ARC (Advance Reading Copy). To be published October 9, 2012. Houghton Mifflin Harcourt. 265 pp.
In this teen adaptation of Greitens’ memoir “The Heart and the Fist,” he writes to readers in matter-of-fact, easy to understand language, speaking of volunteerism and goal setting in short, detailed chapters. He also includes photographs, a heart-to-heart discussion titled “Your Mission,” and a “Notes” section.
Readers learn about his college days in China, Rwanda, Zaire and Bosnia, where he taught English and helped refugees and orphaned children. Helping those less fortunate, and wanting to make a difference, led to his becoming a Navy SEAL. As he took readers through grueling SEAL workouts, along with humorous escapades throughout his life and his time in Iraq, Greitens showed the importance of working hard to achieve goals.
With community service projects a major part of student’s lives, Greiten’s approach to volunteering, and the lessons learned by looking past your own troubles, are very timely. Also, since he loved adventure books where readers had to choose a path before being allowed to continue, Eric made sure to include these types of paths in “The Warrior’s Heart.” Every few chapters he includes a short scenario of an adventure he actually lived through, along with a couple of different choices, and asks readers “What do you do?
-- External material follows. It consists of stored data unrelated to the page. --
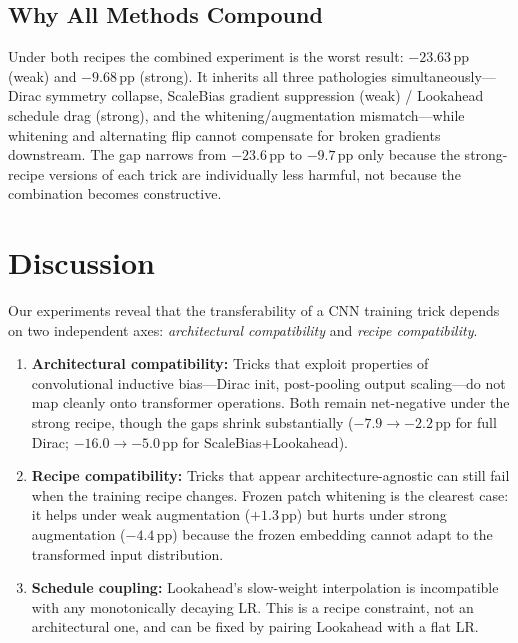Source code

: \documentclass[10pt,twocolumn]{article}
\newcommand{\pp}{\,pp}   %
\begin{document}
\subsection{Why All Methods Compound}
Under both recipes the combined experiment is the worst result: $-23.63$\pp{} (weak) and $-9.68$\pp{} (strong).
It inherits all three pathologies simultaneously---Dirac symmetry collapse, ScaleBias gradient suppression (weak) / Lookahead schedule drag (strong), and the whitening/augmentation mismatch---while whitening and alternating flip cannot compensate for broken gradients downstream.
The gap narrows from $-23.6$\pp{} to $-9.7$\pp{} only because the strong-recipe versions of each trick are individually less harmful, not because the combination becomes constructive.

\section{Discussion}\label{sec:discussion}

Our experiments reveal that the transferability of a CNN training trick depends on two independent axes: \emph{architectural compatibility} and \emph{recipe compatibility}.

\begin{enumerate}[leftmargin=*, topsep=2pt, itemsep=2pt]
    \item \textbf{Architectural compatibility:} Tricks that exploit properties of convolutional inductive bias---Dirac init, post-pooling output scaling---do not map cleanly onto transformer operations.
          Both remain net-negative under the strong recipe, though the gaps shrink substantially ($-7.9 \to -2.2$\pp{} for full Dirac; $-16.0 \to -5.0$\pp{} for ScaleBias+Lookahead).
    \item \textbf{Recipe compatibility:} Tricks that appear architecture-agnostic can still fail when the training recipe changes.
          Frozen patch whitening is the clearest case: it helps under weak augmentation ($+1.3$\pp{}) but hurts under strong augmentation ($-4.4$\pp{}) because the frozen embedding cannot adapt to the transformed input distribution.
    \item \textbf{Schedule coupling:} Lookahead's slow-weight interpolation is incompatible with any monotonically decaying LR.
          This is a recipe constraint, not an architectural one, and can be fixed by pairing Lookahead with a flat LR.
\end{enumerate}
\end{document}

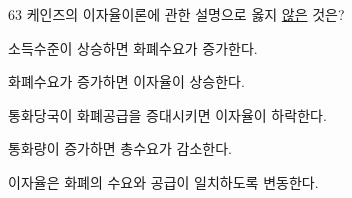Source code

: \begin{question}{63}
케인즈의 이자율이론에 관한 설명으로 옳지 \uline{않은} 것은?
\begin{choices}
  \item 소득수준이 상승하면 화폐수요가 증가한다.
  \item 화폐수요가 증가하면 이자율이 상승한다.
  \item 통화당국이 화폐공급을 증대시키면 이자율이 하락한다.
  \item 통화량이 증가하면 총수요가 감소한다.
  \item 이자율은 화폐의 수요와 공급이 일치하도록 변동한다.
\end{choices}
\end{question}
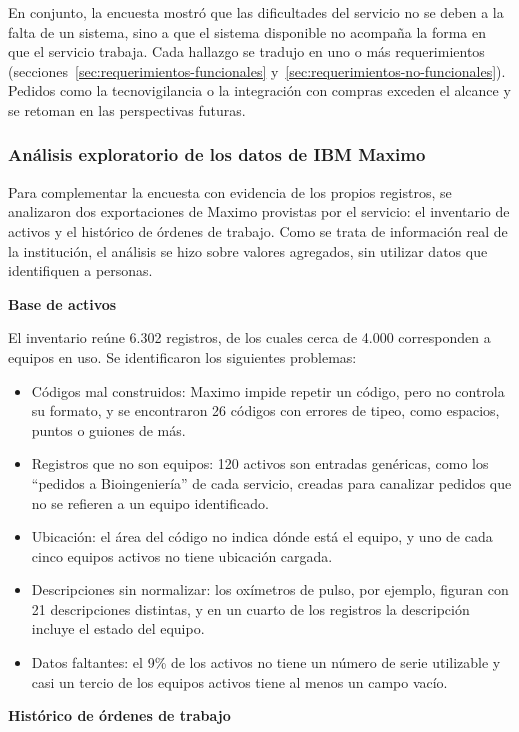 \documentclass[10pt]{article}
\begin{document}
En conjunto, la encuesta mostró que las dificultades del servicio no se deben a la falta de un sistema, sino a que el sistema disponible no acompaña la forma en que el servicio trabaja. Cada hallazgo se tradujo en uno o más requerimientos (secciones~\ref{sec:requerimientos-funcionales} y~\ref{sec:requerimientos-no-funcionales}). Pedidos como la tecnovigilancia o la integración con compras exceden el alcance y se retoman en las perspectivas futuras.

\subsubsection{Análisis exploratorio de los datos de IBM Maximo}
\label{sec:analisis-maximo}
Para complementar la encuesta con evidencia de los propios registros, se analizaron dos exportaciones de Maximo provistas por el servicio: el inventario de activos y el histórico de órdenes de trabajo. Como se trata de información real de la institución, el análisis se hizo sobre valores agregados, sin utilizar datos que identifiquen a personas.

\noindent\textbf {Base de activos}

El inventario reúne 6.302 registros, de los cuales cerca de 4.000 corresponden a equipos en uso. Se identificaron los siguientes problemas:
\begin{itemize}
    \item Códigos mal construidos: Maximo impide repetir un código, pero no controla su formato, y se encontraron 26 códigos con errores de tipeo, como espacios, puntos o guiones de más.
    \item Registros que no son equipos: 120 activos son entradas genéricas, como los “pedidos a Bioingeniería” de cada servicio, creadas para canalizar pedidos que no se refieren a un equipo identificado.
    \item Ubicación: el área del código no indica dónde está el equipo, y uno de cada cinco equipos activos no tiene ubicación cargada.
    \item Descripciones sin normalizar: los oxímetros de pulso, por ejemplo, figuran con 21 descripciones distintas, y en un cuarto de los registros la descripción incluye el estado del equipo.
    \item Datos faltantes: el 9\% de los activos no tiene un número de serie utilizable y casi un tercio de los equipos activos tiene al menos un campo vacío.
\end{itemize}
\textbf {Histórico de órdenes de trabajo}
\end{document}
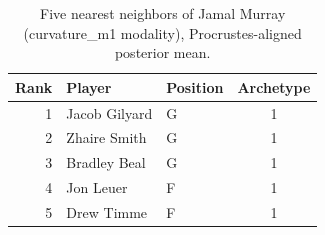\begin{table}[htbp]
  \centering\small
  \begin{tabular}{rllc}
    \toprule
    Rank & Player & Position & Archetype \\
    \midrule
    1 & Jacob Gilyard & G & 1 \\
    2 & Zhaire Smith & G & 1 \\
    3 & Bradley Beal & G & 1 \\
    4 & Jon Leuer & F & 1 \\
    5 & Drew Timme & F & 1 \\
    \bottomrule
  \end{tabular}
  \caption{Five nearest neighbors of Jamal Murray (curvature_m1 modality), Procrustes-aligned posterior mean.}
  \label{tab:Jamal_Murray_neighbors_curvature_m1}
\end{table}

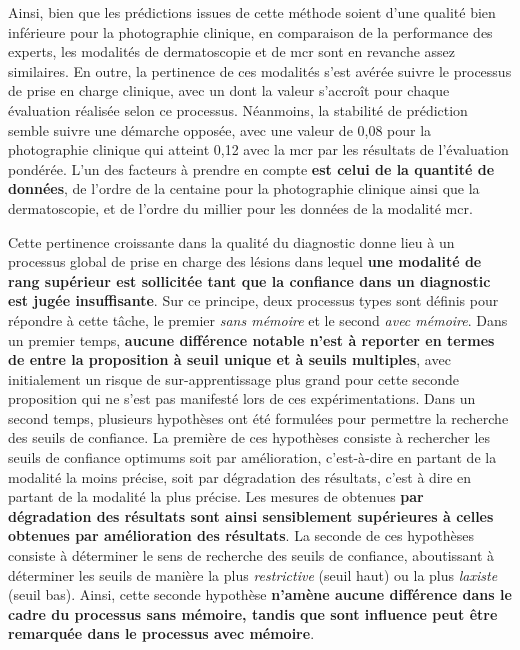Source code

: Ainsi, bien que les prédictions issues de cette méthode soient d'une qualité bien inférieure pour la photographie clinique, en comparaison de la performance des experts, les modalités de dermatoscopie et de \gls{mcr} sont en revanche assez similaires. En outre, la pertinence de ces modalités s'est avérée suivre le processus de prise en charge clinique, avec un \fscore{} dont la valeur s'accroît pour chaque évaluation réalisée selon ce processus. Néanmoins, la stabilité de prédiction semble suivre une démarche opposée, avec une valeur de 0,08 pour la photographie clinique qui atteint 0,12 avec la \gls{mcr} par les résultats de l'évaluation pondérée. L'un des facteurs à prendre en compte \textbf{est celui de la quantité de données}, de l'ordre de la centaine pour la photographie clinique ainsi que la dermatoscopie, et de l'ordre du millier pour les données de la modalité \gls{mcr}.\par

Cette pertinence croissante dans la qualité du diagnostic donne lieu à un processus global de prise en charge des lésions dans lequel \textbf{une modalité de rang supérieur est sollicitée tant que la confiance dans un diagnostic est jugée insuffisante}. Sur ce principe, deux processus types sont définis pour répondre à cette tâche, le premier \textit{sans mémoire} et le second \textit{avec mémoire}. Dans un premier temps, \textbf{aucune différence notable n'est à reporter en termes de \fscore{} entre la proposition à seuil unique et à seuils multiples}, avec initialement un risque de sur-apprentissage plus grand pour cette seconde proposition qui ne s'est pas manifesté lors de ces expérimentations. Dans un second temps, plusieurs hypothèses ont été formulées pour permettre la recherche des seuils de confiance. La première de ces hypothèses consiste à rechercher les seuils de confiance optimums soit par amélioration, c'est-à-dire en partant de la modalité la moins précise, soit par dégradation des résultats, c'est à dire en partant de la modalité la plus précise. Les mesures de \fscore{} obtenues \textbf{par dégradation des résultats sont ainsi sensiblement supérieures à celles obtenues par amélioration des résultats}. La seconde de ces hypothèses consiste à déterminer le sens de recherche des seuils de confiance, aboutissant à déterminer les seuils de manière la plus \textit{restrictive} (seuil haut) ou la plus \textit{laxiste} (seuil bas). Ainsi, cette seconde hypothèse \textbf{n'amène aucune différence dans le cadre du processus sans mémoire, tandis que sont influence peut être remarquée dans le processus avec mémoire}.\par
\clearpage

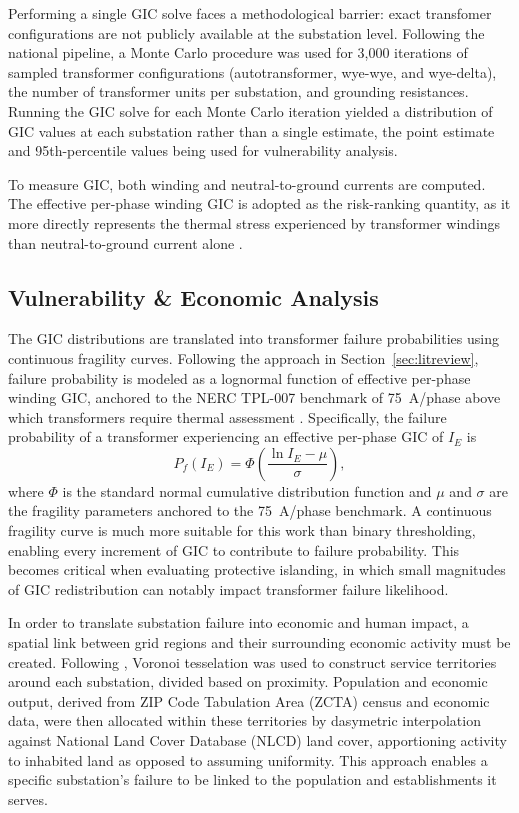 \documentclass[draft]{agujournal2019}
\begin{document}
Performing a single GIC solve faces a methodological barrier: exact transfomer configurations are not publicly available at the substation level. Following the national pipeline, a Monte Carlo procedure was used for 3,000 iterations of sampled transformer configurations (autotransformer, wye-wye, and wye-delta), the number of transformer units per substation, and grounding resistances. Running the GIC solve for each Monte Carlo iteration yielded a distribution of GIC values at each substation rather than a single estimate, the point estimate and 95th-percentile values being used for vulnerability analysis. 

To measure GIC, both winding and neutral-to-ground currents are computed. The effective per-phase winding GIC is adopted as the risk-ranking quantity, as it more directly represents the thermal stress experienced by transformer windings than neutral-to-ground current alone \cite{Klauber2020AGE}.

\subsection{Vulnerability \& Economic Analysis}

The GIC distributions are translated into transformer failure probabilities using continuous fragility curves. Following the approach in Section~\ref{sec:litreview}, failure probability is modeled as a lognormal function of effective per-phase winding GIC, anchored to the NERC TPL-007 benchmark of 75~A/phase above which transformers require thermal assessment \cite{NERC2014}. Specifically, the failure probability of a transformer experiencing an
effective per-phase GIC of $I_E$ is
\begin{equation}
P_f(I_E) = \Phi\!\left(\frac{\ln I_E - \mu}{\sigma}\right),
\label{eq:fragility}
\end{equation}
where $\Phi$ is the standard normal cumulative distribution function and
$\mu$ and $\sigma$ are the fragility parameters anchored to the 75~A/phase
benchmark. A continuous fragility curve is much more suitable for this work than binary thresholding, enabling every increment of GIC to contribute to failure probability. This becomes critical when evaluating protective islanding, in which small magnitudes of GIC redistribution can notably impact transformer failure likelihood. 


In order to translate substation failure into economic and human impact, a spatial link between grid regions and their surrounding economic activity must be created. Following , Voronoi tesselation was used to construct service territories around each substation, divided based on proximity. Population and economic output, derived from ZIP Code Tabulation Area (ZCTA) census and economic data, were then allocated within these territories by dasymetric interpolation against National Land Cover Database (NLCD) land cover, apportioning activity to inhabited land as opposed to assuming uniformity. This approach enables a specific substation's failure to be linked to the population and establishments it serves. 
\end{document}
In the next few chapters, he explained the adventure or situation in detail along with the decision he had chosen to do. This type of narrative involves the reader in the outcomes, and leads to more engagement in the text. Teen readers, especially boys ages 12 and up, will love it.
Greiten makes a strong case for the importance of looking past your own life to help others, which makes “The Warrior’s Heart” an important work to have in all middle, high and public school libraries.